LAUSR

ABSTRACT Introduction Regular blood transfusions in patients with thalassemia syndromes can cause iron overload resulting in complications including cirrhosis, heart problems, or endocrine abnormalities. To prevent iron overload toxicity in these patients, three iron chelators are currently FDA-approved for use: deferoxamine, deferasirox, and deferiprone. In the United States, deferiprone has been approved for three times daily dosing since 2011 and has recently gained approval for twice-daily administration. Areas Covered A PubMed literature search was performed with the keywords ‘deferiprone’ and ‘thalassemia.’ Relevant original research studying deferiprone’s effects on transfusional iron overload in patients with thalassemia syndromes was included. Exclusion criteria included case reports and review papers.
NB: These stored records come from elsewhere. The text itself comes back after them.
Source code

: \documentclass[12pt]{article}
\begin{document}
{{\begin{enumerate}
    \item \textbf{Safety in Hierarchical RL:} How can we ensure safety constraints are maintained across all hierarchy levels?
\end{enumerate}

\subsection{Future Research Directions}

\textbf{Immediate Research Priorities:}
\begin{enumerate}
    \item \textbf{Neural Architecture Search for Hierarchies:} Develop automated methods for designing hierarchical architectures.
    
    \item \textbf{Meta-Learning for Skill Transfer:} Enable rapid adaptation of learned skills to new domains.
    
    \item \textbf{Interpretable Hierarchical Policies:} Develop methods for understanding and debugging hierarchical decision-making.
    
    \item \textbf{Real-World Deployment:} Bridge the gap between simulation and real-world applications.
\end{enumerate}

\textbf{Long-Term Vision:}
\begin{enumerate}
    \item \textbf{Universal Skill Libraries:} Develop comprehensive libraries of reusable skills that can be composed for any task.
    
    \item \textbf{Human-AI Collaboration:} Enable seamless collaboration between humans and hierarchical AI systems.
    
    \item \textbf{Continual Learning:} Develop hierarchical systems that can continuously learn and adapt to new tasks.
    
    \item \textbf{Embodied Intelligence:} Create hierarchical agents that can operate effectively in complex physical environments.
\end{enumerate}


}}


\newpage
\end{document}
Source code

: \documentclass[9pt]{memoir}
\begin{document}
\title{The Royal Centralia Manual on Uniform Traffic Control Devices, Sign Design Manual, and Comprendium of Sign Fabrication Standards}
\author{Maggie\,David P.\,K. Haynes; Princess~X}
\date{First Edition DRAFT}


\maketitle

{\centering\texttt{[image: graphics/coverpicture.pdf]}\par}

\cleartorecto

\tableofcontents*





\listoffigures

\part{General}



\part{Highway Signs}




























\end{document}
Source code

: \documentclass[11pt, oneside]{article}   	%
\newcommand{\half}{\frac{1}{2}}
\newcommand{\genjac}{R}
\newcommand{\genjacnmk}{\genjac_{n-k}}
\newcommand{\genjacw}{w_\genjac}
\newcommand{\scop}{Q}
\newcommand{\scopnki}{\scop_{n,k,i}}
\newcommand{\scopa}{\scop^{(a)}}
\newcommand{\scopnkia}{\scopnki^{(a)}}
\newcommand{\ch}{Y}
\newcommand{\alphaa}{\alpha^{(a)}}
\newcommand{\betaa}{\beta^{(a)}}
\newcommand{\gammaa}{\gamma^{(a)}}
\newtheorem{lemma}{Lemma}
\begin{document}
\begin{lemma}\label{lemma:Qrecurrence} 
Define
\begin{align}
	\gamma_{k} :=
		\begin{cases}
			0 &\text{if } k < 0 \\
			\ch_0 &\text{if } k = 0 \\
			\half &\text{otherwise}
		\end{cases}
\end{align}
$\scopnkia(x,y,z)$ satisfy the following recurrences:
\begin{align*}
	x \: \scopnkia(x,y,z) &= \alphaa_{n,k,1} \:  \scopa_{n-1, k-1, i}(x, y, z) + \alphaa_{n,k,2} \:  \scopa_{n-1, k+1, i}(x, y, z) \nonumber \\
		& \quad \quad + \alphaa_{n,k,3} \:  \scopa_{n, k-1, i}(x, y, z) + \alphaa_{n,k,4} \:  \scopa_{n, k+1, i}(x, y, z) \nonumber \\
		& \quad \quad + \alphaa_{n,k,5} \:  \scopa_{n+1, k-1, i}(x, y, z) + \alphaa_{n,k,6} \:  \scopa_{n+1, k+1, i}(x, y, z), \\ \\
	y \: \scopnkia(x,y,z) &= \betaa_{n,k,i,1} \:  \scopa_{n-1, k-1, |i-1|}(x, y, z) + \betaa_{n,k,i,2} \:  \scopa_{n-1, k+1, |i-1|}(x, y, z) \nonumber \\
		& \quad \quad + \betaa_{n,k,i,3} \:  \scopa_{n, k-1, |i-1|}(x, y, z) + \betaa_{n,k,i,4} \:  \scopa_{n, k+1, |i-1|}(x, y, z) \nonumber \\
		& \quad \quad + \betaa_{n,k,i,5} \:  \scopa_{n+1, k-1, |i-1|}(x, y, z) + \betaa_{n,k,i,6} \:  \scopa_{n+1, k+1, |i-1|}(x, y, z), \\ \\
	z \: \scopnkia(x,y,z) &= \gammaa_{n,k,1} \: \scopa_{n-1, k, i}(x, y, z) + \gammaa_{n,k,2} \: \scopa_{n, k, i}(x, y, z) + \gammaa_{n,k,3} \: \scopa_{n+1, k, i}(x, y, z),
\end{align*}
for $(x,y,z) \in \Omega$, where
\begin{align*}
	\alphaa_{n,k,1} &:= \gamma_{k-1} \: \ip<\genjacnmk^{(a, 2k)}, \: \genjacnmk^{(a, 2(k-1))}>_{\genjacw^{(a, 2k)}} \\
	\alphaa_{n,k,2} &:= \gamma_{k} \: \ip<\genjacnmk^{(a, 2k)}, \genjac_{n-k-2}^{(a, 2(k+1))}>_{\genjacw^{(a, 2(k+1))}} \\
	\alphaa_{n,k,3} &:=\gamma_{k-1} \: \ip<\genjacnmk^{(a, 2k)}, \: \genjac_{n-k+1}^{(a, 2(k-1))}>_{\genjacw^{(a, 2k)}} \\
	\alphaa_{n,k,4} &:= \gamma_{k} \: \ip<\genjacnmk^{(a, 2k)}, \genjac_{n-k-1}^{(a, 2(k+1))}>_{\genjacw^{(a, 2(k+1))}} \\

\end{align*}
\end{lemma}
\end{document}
Deferiprone is effective at reducing serum ferritin levels in patients with iron overload. Twice-daily administration provides a similar level of iron chelation as three times daily dosing with a comparable side effect profile and increased patient acceptability. Expert Opinion New studies are highlighting deferiprone’s potential for combination therapy with either deferoxamine or deferasirox to improve iron chelation. Deferiprone’s ability to significantly decrease cardiac and liver iron content can be utilized in other transfusion-dependent hematologic conditions, as evidenced by its recent approval for use in the United States for sickle cell disease or other anemias.